> [Task details]:
Set out exactly, line by line, the stretch of data below that begins at the line containing "March 6, 7:00" and ends at the line containing "At the start, when", with both ends kept.

***

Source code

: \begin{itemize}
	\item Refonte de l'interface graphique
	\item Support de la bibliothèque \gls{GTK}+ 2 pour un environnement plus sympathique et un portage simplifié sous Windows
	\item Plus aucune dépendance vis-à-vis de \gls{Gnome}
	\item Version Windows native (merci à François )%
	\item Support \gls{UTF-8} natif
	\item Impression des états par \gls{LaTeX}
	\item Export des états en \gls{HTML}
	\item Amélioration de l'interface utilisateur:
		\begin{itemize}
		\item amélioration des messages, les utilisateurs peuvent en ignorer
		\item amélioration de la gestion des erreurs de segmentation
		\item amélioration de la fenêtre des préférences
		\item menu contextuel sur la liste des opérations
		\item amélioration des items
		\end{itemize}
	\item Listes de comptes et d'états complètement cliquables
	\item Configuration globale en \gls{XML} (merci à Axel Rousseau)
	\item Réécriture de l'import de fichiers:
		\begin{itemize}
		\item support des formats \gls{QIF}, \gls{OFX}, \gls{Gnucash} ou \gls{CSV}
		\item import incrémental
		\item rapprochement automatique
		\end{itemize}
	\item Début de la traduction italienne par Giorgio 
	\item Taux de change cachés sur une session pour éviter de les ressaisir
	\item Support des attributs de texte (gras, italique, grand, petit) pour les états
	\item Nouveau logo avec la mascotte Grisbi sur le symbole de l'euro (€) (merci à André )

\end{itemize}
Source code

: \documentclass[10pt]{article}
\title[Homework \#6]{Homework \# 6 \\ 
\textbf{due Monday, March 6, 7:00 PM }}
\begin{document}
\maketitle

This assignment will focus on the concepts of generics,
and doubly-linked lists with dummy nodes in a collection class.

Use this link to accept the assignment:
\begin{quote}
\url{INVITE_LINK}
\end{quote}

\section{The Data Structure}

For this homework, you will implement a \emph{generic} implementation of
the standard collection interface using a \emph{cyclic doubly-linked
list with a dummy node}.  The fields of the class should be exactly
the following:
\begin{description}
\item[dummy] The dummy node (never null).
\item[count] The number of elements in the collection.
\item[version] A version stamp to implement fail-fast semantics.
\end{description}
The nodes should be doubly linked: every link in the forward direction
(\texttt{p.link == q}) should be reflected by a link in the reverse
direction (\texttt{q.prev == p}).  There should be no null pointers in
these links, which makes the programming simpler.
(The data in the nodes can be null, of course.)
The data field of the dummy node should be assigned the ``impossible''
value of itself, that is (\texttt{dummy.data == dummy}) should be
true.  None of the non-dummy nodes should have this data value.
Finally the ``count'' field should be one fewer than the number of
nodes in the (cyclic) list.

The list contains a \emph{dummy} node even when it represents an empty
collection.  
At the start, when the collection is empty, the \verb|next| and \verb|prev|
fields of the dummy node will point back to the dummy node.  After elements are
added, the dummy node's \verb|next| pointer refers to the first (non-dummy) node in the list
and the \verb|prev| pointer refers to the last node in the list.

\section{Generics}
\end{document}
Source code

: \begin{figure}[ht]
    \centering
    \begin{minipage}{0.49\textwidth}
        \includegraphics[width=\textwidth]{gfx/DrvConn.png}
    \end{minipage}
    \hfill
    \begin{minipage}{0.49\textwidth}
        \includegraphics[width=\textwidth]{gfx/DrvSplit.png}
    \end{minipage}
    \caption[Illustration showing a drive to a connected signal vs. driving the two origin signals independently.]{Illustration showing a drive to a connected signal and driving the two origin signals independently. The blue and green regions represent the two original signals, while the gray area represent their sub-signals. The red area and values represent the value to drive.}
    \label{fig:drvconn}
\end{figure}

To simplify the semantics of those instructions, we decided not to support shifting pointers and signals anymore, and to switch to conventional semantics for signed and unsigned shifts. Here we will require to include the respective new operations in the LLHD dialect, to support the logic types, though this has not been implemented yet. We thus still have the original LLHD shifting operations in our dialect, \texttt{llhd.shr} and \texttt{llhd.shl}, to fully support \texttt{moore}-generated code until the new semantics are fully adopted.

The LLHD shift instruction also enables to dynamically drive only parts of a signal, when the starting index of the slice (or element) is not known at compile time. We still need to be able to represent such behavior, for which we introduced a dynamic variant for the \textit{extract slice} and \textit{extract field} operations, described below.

***

> [Final answer]:
\textbf{due Monday, March 6, 7:00 PM }}
\begin{document}
\maketitle

This assignment will focus on the concepts of generics,
and doubly-linked lists with dummy nodes in a collection class.

Use this link to accept the assignment:
\begin{quote}
\url{INVITE_LINK}
\end{quote}

\section{The Data Structure}

For this homework, you will implement a \emph{generic} implementation of
the standard collection interface using a \emph{cyclic doubly-linked
list with a dummy node}.  The fields of the class should be exactly
the following:
\begin{description}
\item[dummy] The dummy node (never null).
\item[count] The number of elements in the collection.
\item[version] A version stamp to implement fail-fast semantics.
\end{description}
The nodes should be doubly linked: every link in the forward direction
(\texttt{p.link == q}) should be reflected by a link in the reverse
direction (\texttt{q.prev == p}).  There should be no null pointers in
these links, which makes the programming simpler.
(The data in the nodes can be null, of course.)
The data field of the dummy node should be assigned the ``impossible''
value of itself, that is (\texttt{dummy.data == dummy}) should be
true.  None of the non-dummy nodes should have this data value.
Finally the ``count'' field should be one fewer than the number of
nodes in the (cyclic) list.

The list contains a \emph{dummy} node even when it represents an empty
collection.  
At the start, when the collection is empty, the \verb|next| and \verb|prev|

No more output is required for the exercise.